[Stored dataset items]
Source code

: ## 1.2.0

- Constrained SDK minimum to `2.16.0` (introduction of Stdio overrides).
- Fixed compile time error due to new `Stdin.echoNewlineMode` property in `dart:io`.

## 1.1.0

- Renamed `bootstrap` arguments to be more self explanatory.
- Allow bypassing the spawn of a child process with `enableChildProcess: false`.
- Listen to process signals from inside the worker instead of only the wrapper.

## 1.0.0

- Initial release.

▸ **GOAL OF THE EXERCISE**: The answer must consist of all the entries, copied exactly.

▸ **OUTPUT**:
Source code

: ## 1.2.0

- Constrained SDK minimum to `2.16.0` (introduction of Stdio overrides).
- Fixed compile time error due to new `Stdin.echoNewlineMode` property in `dart:io`.

## 1.1.0

- Renamed `bootstrap` arguments to be more self explanatory.
- Allow bypassing the spawn of a child process with `enableChildProcess: false`.
- Listen to process signals from inside the worker instead of only the wrapper.

## 1.0.0

- Initial release.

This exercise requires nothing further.